This page shows you how to resolve issues related to installing or upgrading GKE on AWS.
If you need additional assistance, reach out to Cloud Customer Care.Cluster creation failures
When you make a request to create a cluster, GKE on AWS first runs a set of pre-flight tests to verify the request. If the cluster creation fails, it can be either because one of these pre-flight tests failed or because a step in the cluster creation process itself didn't complete.
If a pre-flight test fails, your cluster doesn't create any resources, and
returns information on the error to you directly. For example, if you try to
create a cluster with the name invalid%%%name
, the pre-flight test for a valid
cluster name fails and the request returns the following error:
ERROR: (gcloud.container.aws.clusters.create) INVALID_ARGUMENT: must be
between 1-63 characters, valid characters are /[a-z][0-9]-/, should start with a
letter, and end with a letter or a number: "invalid%%%name",
field: aws_cluster_id
Cluster creation can also fail after the pre-flight tests have passed.
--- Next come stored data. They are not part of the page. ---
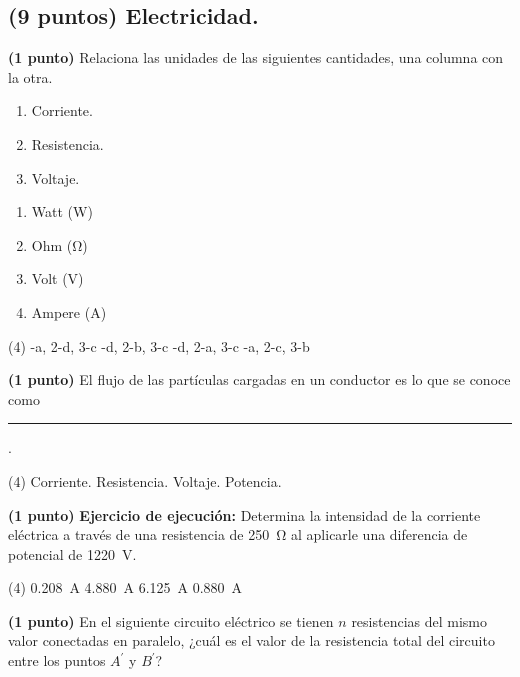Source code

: \documentclass[12pt, letter]{exam}
\begin{document}
\begin{questions}
    \section{(9 puntos) Electricidad.}

    \question \textbf{(1 punto)} Relaciona las unidades de las siguientes cantidades, una columna con la otra.
    \\
    \begin{minipage}[t]{0.4\linewidth}
        \begin{enumerate}[label=\arabic*)]
            \item Corriente.
            \item Resistencia.
            \item Voltaje.
        \end{enumerate}
    \end{minipage}
    \begin{minipage}[t]{0.4\linewidth}
        \begin{enumerate}[label=\alph*)]
            \item Watt (\si{\watt})
            \item Ohm (\si{\ohm})
            \item Volt (\si{\volt})
            \item Ampere (\si{\ampere})
        \end{enumerate}
    \end{minipage}
    \begin{tasks}(4)
        -a, 2-d, 3-c
        -d, 2-b, 3-c
        -d, 2-a, 3-c
        -a, 2-c, 3-b
    \end{tasks}
    \question \textbf{(1 punto)} El flujo de las partículas cargadas en un conductor es lo que se conoce como \rule{2cm}{0.1mm}.
    \begin{tasks}(4)
        \task Corriente.
        \task Resistencia.
        \task Voltaje.
        \task Potencia.
    \end{tasks}
    \question \textbf{(1 punto)} \label{Problema_01} \textbf{Ejercicio de ejecución: } Determina la intensidad de la corriente eléctrica a través de una resistencia de \SI{250}{\ohm} al aplicarle una diferencia de potencial de \SI{1220}{\volt}.
    \begin{tasks}(4)
        \task \SI{0.208}{\ampere}
        \task \SI{4.880}{\ampere}
        \task \SI{6.125}{\ampere}
        \task \SI{0.880}{\ampere}
    \end{tasks}
    \question \textbf{(1 punto)} En el siguiente circuito eléctrico se tienen $n$ resistencias del mismo valor conectadas en paralelo, ¿cuál es el valor de la resistencia total del circuito entre los puntos $A^{\prime}$ y $B^{\prime}$?

\end{questions}
\end{document}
This can
happen several minutes after cluster creation has begun, after GKE on AWS
has created resources in Google Cloud and AWS. In this case, an
AWS resource will exist in your Google Cloud project with its state set
to ERROR
.
To get details about the failure, run the following command:
gcloud container aws clusters describe CLUSTER_NAME \
--location GOOGLE_CLOUD_LOCATION \
--format "value(state, errors)"
Replace the following:
- CLUSTER_NAME with the name of the cluster whose state you're querying
- GOOGLE_CLOUD_LOCATION with the name of the Google Cloud region that manages this AWS cluster
Alternatively, you can get details about the creation failure by describing the
Operation
resource associated with the create cluster API call.
gcloud container aws operations describe OPERATION_ID
Replace OPERATION_ID with the ID of the operation that created the cluster. If you don't have the operation ID of your cluster creation request, you can fetch it with the following command:
gcloud container aws operations list \
--location GOOGLE_CLOUD_LOCATION
Use the timestamp or related information to identify the cluster creation operation of interest.
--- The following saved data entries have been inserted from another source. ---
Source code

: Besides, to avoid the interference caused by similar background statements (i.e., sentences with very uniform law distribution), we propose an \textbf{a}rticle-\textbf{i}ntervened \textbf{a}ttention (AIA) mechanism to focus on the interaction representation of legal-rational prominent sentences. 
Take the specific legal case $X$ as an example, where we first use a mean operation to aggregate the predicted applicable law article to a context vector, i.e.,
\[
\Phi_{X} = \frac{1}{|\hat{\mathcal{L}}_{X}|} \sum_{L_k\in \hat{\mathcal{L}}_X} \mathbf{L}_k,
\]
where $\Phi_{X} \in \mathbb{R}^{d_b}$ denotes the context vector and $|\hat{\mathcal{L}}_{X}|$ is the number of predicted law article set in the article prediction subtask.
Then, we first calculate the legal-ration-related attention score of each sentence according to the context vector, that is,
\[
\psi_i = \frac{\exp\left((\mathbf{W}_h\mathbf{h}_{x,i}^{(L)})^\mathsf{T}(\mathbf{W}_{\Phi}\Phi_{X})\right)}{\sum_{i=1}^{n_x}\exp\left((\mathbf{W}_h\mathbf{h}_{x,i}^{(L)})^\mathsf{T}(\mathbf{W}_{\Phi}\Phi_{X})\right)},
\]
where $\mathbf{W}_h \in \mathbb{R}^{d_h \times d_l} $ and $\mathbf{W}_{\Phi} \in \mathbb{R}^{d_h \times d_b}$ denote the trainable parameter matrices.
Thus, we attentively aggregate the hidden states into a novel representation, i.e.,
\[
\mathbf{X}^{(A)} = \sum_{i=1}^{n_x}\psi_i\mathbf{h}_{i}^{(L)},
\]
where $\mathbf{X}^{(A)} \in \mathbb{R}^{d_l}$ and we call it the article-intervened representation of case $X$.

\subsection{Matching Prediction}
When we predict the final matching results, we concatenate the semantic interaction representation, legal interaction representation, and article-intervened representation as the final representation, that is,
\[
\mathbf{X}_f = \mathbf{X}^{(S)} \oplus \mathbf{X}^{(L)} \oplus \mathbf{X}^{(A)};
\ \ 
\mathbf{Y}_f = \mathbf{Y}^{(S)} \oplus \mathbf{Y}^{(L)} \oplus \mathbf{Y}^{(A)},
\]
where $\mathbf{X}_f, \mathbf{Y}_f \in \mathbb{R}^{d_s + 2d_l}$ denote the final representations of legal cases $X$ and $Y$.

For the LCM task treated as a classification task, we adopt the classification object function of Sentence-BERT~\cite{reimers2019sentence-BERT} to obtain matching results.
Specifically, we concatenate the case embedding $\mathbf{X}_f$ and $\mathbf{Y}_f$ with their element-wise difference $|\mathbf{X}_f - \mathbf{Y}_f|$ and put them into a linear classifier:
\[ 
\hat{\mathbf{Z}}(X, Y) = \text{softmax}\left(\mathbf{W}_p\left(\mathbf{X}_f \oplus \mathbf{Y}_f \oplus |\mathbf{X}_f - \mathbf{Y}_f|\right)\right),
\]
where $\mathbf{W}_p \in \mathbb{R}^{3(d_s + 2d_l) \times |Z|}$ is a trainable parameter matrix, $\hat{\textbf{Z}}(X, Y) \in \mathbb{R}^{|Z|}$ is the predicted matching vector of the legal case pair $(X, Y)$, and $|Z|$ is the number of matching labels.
For example, if your cluster creation has failed because of an insufficiently permissioned AWS IAM role, this command and its results resemble the following example:gcloud container aws operations describe b6a3d042-8c30-4524-9a99-6ffcdc24b370 \
--location GOOGLE_CLOUD_LOCATION
The output is similar the following:
done: true
error:
code: 9
message: 'could not set deregistration_delay timeout for the target group: AccessDenied
User: arn:aws:sts::0123456789:assumed-role/foo-1p-dev-oneplatform/multicloud-service-agent
is not authorized to perform: elasticloadbalancing:ModifyTargetGroupAttributes
on resource: arn:aws:elasticloadbalancing:us-west-2:0123456789:targetgroup/gke-4nrk57tlyjva-cp-tcp443/74b57728e7a3d5b9
because no identity-based policy allows the elasticloadbalancing:ModifyTargetGroupAttributes
action'
metadata:
'@type': type.googleapis.com/google.cloud.gkemulticloud.v1.OperationMetadata
createTime: '2021-12-02T17:47:31.516995Z'
endTime: '2021-12-02T18:03:12.590148Z'
statusDetail: Cluster is being deployed
target: projects/123456789/locations/us-west1/awsClusters/aws-prod1
name: projects/123456789/locations/us-west1/operations/b6a3d042-8c30-4524-9a99-6ffcdc24b370
Cluster creation or operation fails with an authorization error
An error showing an authorization failure usually indicates
that one of the two AWS IAM roles you specified during the cluster creation
command was created incorrectly. For example, if the API
role didn't include the elasticloadbalancing:ModifyTargetGroupAttributes
permission, cluster creation would fail with an error message resembling the
following:
ERROR: (gcloud.container.aws.clusters.create) could not set
deregistration_delay timeout for the target group: AccessDenied User:
arn:aws:sts::0123456789:assumed-role/cloudshell-user-dev-api-role/multicloud-
service-agent is not authorized to perform:
elasticloadbalancing:ModifyTargetGroupAttributes on resource:
arn:aws:elasticloadbalancing:us-east-1:0123456789:targetgroup/gke-u6au6c65e4iq-
cp-tcp443/be4c0f8d872bb60e because no identity-based policy allows the
elasticloadbalancing:ModifyTargetGroupAttributes action
Even if a cluster appears to have been created successfully, an incorrectly
specified IAM role might cause failures later during cluster operation, such as
when using commands like kubectl logs
.
To resolve such authorization errors, confirm the policies associated with the two IAM roles you specified during cluster creation are correct. Specifically, ensure that they match the descriptions in Create AWS IAM roles, then delete and re-create the cluster. The individual role descriptions are available in API Role and Control plane role.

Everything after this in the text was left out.